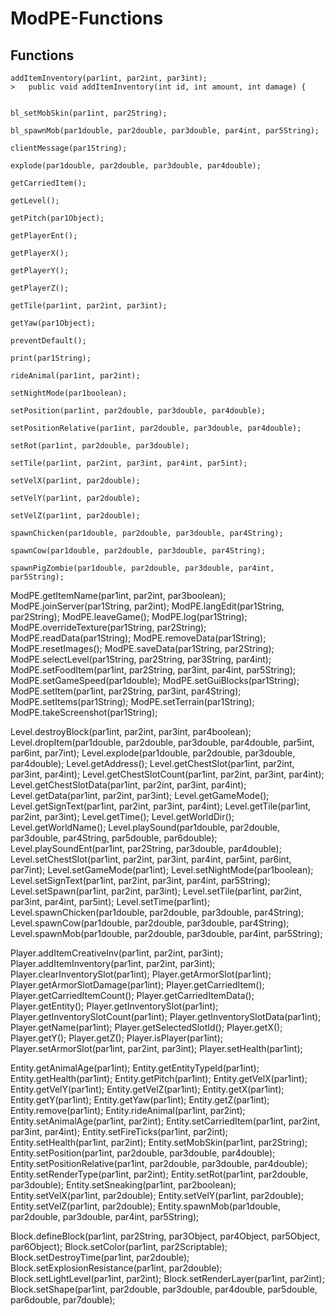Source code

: ModPE-Functions
===============

## Functions

```
addItemInventory(par1int, par2int, par3int);
>	public void addItemInventory(int id, int amount, int damage) {


bl_setMobSkin(par1int, par2String);

bl_spawnMob(par1double, par2double, par3double, par4int, par5String);

clientMessage(par1String);

explode(par1double, par2double, par3double, par4double);

getCarriedItem();

getLevel();

getPitch(par1Object);

getPlayerEnt();

getPlayerX();

getPlayerY();

getPlayerZ();

getTile(par1int, par2int, par3int);

getYaw(par1Object);

preventDefault();

print(par1String);

rideAnimal(par1int, par2int);

setNightMode(par1boolean);

setPosition(par1int, par2double, par3double, par4double);

setPositionRelative(par1int, par2double, par3double, par4double);

setRot(par1int, par2double, par3double);

setTile(par1int, par2int, par3int, par4int, par5int);

setVelX(par1int, par2double);

setVelY(par1int, par2double);

setVelZ(par1int, par2double);

spawnChicken(par1double, par2double, par3double, par4String);

spawnCow(par1double, par2double, par3double, par4String);

spawnPigZombie(par1double, par2double, par3double, par4int, par5String);
```



ModPE.getItemName(par1int, par2int, par3boolean);
ModPE.joinServer(par1String, par2int);
ModPE.langEdit(par1String, par2String);
ModPE.leaveGame();
ModPE.log(par1String);
ModPE.overrideTexture(par1String, par2String);
ModPE.readData(par1String);
ModPE.removeData(par1String);
ModPE.resetImages();
ModPE.saveData(par1String, par2String);
ModPE.selectLevel(par1String, par2String, par3String, par4int);
ModPE.setFoodItem(par1int, par2String, par3int, par4int, par5String);
ModPE.setGameSpeed(par1double);
ModPE.setGuiBlocks(par1String);
ModPE.setItem(par1int, par2String, par3int, par4String);
ModPE.setItems(par1String);
ModPE.setTerrain(par1String);
ModPE.takeScreenshot(par1String);

Level.destroyBlock(par1int, par2int, par3int, par4boolean);
Level.dropItem(par1double, par2double, par3double, par4double, par5int, par6int, par7int);
Level.explode(par1double, par2double, par3double, par4double);
Level.getAddress();
Level.getChestSlot(par1int, par2int, par3int, par4int);
Level.getChestSlotCount(par1int, par2int, par3int, par4int);
Level.getChestSlotData(par1int, par2int, par3int, par4int);
Level.getData(par1int, par2int, par3int);
Level.getGameMode();
Level.getSignText(par1int, par2int, par3int, par4int);
Level.getTile(par1int, par2int, par3int);
Level.getTime();
Level.getWorldDir();
Level.getWorldName();
Level.playSound(par1double, par2double, par3double, par4String, par5double, par6double);
Level.playSoundEnt(par1int, par2String, par3double, par4double);
Level.setChestSlot(par1int, par2int, par3int, par4int, par5int, par6int, par7int);
Level.setGameMode(par1int);
Level.setNightMode(par1boolean);
Level.setSignText(par1int, par2int, par3int, par4int, par5String);
Level.setSpawn(par1int, par2int, par3int);
Level.setTile(par1int, par2int, par3int, par4int, par5int);
Level.setTime(par1int);
Level.spawnChicken(par1double, par2double, par3double, par4String);
Level.spawnCow(par1double, par2double, par3double, par4String);
Level.spawnMob(par1double, par2double, par3double, par4int, par5String);

Player.addItemCreativeInv(par1int, par2int, par3int);
Player.addItemInventory(par1int, par2int, par3int);
Player.clearInventorySlot(par1int);
Player.getArmorSlot(par1int);
Player.getArmorSlotDamage(par1int);
Player.getCarriedItem();
Player.getCarriedItemCount();
Player.getCarriedItemData();
Player.getEntity();
Player.getInventorySlot(par1int);
Player.getInventorySlotCount(par1int);
Player.getInventorySlotData(par1int);
Player.getName(par1int);
Player.getSelectedSlotId();
Player.getX();
Player.getY();
Player.getZ();
Player.isPlayer(par1int);
Player.setArmorSlot(par1int, par2int, par3int);
Player.setHealth(par1int);

Entity.getAnimalAge(par1int);
Entity.getEntityTypeId(par1int);
Entity.getHealth(par1int);
Entity.getPitch(par1int);
Entity.getVelX(par1int);
Entity.getVelY(par1int);
Entity.getVelZ(par1int);
Entity.getX(par1int);
Entity.getY(par1int);
Entity.getYaw(par1int);
Entity.getZ(par1int);
Entity.remove(par1int);
Entity.rideAnimal(par1int, par2int);
Entity.setAnimalAge(par1int, par2int);
Entity.setCarriedItem(par1int, par2int, par3int, par4int);
Entity.setFireTicks(par1int, par2int);
Entity.setHealth(par1int, par2int);
Entity.setMobSkin(par1int, par2String);
Entity.setPosition(par1int, par2double, par3double, par4double);
Entity.setPositionRelative(par1int, par2double, par3double, par4double);
Entity.setRenderType(par1int, par2int);
Entity.setRot(par1int, par2double, par3double);
Entity.setSneaking(par1int, par2boolean);
Entity.setVelX(par1int, par2double);
Entity.setVelY(par1int, par2double);
Entity.setVelZ(par1int, par2double);
Entity.spawnMob(par1double, par2double, par3double, par4int, par5String);

Block.defineBlock(par1int, par2String, par3Object, par4Object, par5Object, par6Object);
Block.setColor(par1int, par2Scriptable);
Block.setDestroyTime(par1int, par2double);
Block.setExplosionResistance(par1int, par2double);
Block.setLightLevel(par1int, par2int);
Block.setRenderLayer(par1int, par2int);
Block.setShape(par1int, par2double, par3double, par4double, par5double, par6double, par7double);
---
WORK INSTRUCTIONS. Tally the lines of the material above that include the string "setVelY", then give only the tally.

OUTPUT OF THE TASK. 2